I had to sit down. It knocked the stuffing right out of me. The computer was supposed to be a peace offering. It's got something called a modem in it and I was expected to use it to write to them. They'd also send pictures with it, somehow. They said I could even use it to speak to them, like a telephone, if we got it all co-ordinated, as he put it. At first, I thought he was having me on. Always one for a joke was our Billy. But no, they were going to Australia and we were to use this Internet thing to keep in touch. I told him straight. 'You can get it out of here. I'm having nothing to do with this new-fangled nonsense.'

As always, he took no notice. I'm not sure what age your kids start knowing more than you do. Really know, I mean. Not like when they're just kids and think they know it all. It comes hard when they start telling you what's best for you. Especially if they happen to be right.

Our Billy came round every day for the next two weeks, to teach me how to use it, this computer thing. Actually, it wasn't so difficult, in the end. Once I stopped being frightened of it and what it might do. Actually, it's quite useful for keeping my accounts. Not that I have much money, but it's surprising how you see prices going up each week, when you keep a record. Then I discovered computer games. You can get them quite cheaply, through the second hand sale columns on the Net. I've got hooked. I daren't tell anyone round here. What would they think? I've even thought of getting a colour printer so I can print out the pictures of the grandchildren. They send them ever so often. It's a pity not to be able to show them to my friends at the club.

But I haven't finished telling you about my Raymond, have I? You're going to think I've gone completely potty now. No. I don't think I'd better say any more for now. I'll go and make my cocoa.

* * *

It's no good. I have to tell someone. Raymond is my fairy godfather. I know you're supposed to have a fairy god mother but he's a bloke. I have to think of him as a godfather. I had the same problem when I was in hospital, years ago. There was this great bloke in charge of the ward and they expected everyone to call him Sister. Doesn't make any sense, does it? Anyway, back to Raymond. I noticed his reflection when I was sitting at the computer one night. Didn't half give me a scare. Seemed to be standing behind me. I turned round but there was no-one. I looked back into the screen and there he was, a sort of fuzzy face looking at me. I thought it was something to do with this Internet thing, even though I wasn't connected at the time. Then he smiled at me. I had to smile back. He has such a dear little face. I never used to like a beard on a man. I always thought it hid too much of him, if you know what I mean. But it suited Raymond to a tee. He got less fuzzy when I spoke to him. I thought it was like that bit in Peter Pan. You remember, when all the children have to shout that they believe in fairies, to save Tinkerbell. As long as I believed in him, I could see him. Raymond gets the irrits (that's what my grandchildren say, now they're little Aussies) if I ask too much about who he is. He once told me that no-one is too young or too old to believe in fairies. Made me feel a bit strange when he said it. I mean, you can't call real people fairies these days can you? It has other meanings, like gay doesn't mean happy any more. I think he's some Internet phenomenon. Probably someone having a good laugh at my gullibility. But he's made all the difference to my life. Even my Billy admitted he was amazed the way I'd taken to computing. He wrote out a list of instructions for me and gave me friend's phone number in case I got in a mess. But I've never even spoken to the friend. I worked through our Billy's instructions and learned them off by heart. No problem. Largely thanks to Raymond, I might add. If ever I look like doing something stupid, he gives me a little warning bleep. No too loud but enough to make me stop and look to see what I'm doing. I have to say, he's stopped me in the nick of time so often, I'd have lost hours of work. Then his dear little face appears and he wags a finger at me just like a dad scolding a child.

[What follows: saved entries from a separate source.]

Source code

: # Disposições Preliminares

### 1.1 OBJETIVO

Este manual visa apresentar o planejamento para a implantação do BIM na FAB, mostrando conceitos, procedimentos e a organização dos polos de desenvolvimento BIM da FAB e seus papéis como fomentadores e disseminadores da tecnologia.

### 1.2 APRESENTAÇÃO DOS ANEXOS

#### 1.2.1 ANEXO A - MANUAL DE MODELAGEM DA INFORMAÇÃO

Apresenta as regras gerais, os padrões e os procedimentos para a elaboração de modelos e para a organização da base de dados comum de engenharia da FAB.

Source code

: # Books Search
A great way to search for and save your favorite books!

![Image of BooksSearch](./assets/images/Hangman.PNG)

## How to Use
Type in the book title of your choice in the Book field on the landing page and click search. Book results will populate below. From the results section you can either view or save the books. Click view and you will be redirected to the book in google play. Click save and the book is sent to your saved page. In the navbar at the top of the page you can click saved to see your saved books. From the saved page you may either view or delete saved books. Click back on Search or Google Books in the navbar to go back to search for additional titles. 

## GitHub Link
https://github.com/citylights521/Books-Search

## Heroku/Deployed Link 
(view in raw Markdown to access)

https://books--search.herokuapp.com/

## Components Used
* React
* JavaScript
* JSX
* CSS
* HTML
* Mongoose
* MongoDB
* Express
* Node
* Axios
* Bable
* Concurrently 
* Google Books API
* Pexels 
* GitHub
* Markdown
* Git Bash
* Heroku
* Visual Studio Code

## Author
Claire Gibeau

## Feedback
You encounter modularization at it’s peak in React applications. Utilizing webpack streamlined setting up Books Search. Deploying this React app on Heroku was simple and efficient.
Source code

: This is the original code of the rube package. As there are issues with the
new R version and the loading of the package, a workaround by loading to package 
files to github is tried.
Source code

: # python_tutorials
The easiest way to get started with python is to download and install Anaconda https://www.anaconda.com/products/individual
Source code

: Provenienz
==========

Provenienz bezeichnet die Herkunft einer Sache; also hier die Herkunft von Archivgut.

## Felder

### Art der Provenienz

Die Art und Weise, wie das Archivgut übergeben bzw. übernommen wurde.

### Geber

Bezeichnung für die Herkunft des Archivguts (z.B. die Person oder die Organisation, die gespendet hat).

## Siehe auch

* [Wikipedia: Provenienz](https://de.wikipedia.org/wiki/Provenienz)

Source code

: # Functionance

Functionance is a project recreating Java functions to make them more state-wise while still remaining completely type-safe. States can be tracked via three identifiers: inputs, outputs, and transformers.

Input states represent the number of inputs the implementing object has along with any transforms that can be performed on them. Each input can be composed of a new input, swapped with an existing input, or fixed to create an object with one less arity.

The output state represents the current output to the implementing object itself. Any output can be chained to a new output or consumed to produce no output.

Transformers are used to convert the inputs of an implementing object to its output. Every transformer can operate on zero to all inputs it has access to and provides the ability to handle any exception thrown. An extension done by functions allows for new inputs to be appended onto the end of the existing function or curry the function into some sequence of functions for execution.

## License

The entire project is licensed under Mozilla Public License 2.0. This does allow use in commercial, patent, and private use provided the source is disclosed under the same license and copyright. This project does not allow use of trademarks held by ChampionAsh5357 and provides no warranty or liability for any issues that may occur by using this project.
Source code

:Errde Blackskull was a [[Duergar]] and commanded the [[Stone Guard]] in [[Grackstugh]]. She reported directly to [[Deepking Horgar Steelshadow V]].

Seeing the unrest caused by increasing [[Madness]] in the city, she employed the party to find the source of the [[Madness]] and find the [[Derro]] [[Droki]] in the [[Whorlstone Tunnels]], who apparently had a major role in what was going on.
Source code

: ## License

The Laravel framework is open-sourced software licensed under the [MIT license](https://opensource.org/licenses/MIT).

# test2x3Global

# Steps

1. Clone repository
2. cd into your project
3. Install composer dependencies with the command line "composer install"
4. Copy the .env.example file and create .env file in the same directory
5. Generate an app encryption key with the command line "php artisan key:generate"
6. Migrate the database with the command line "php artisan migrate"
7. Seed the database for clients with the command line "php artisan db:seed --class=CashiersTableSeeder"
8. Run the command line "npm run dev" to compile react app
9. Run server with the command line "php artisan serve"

I do actually speak to him, out loud but he doesn't really talk back. Not in proper words. He makes his bleep noises and sometimes, words appear on the screen that I haven't typed. I don't understand it at all really. He seems aware of the time and if I've got past my normal lunch time, he wags his finger at me and pretends to eat something. Munch, munch, his little mouth goes. If I don't go and make myself something to eat, he doesn't let me get on with anything.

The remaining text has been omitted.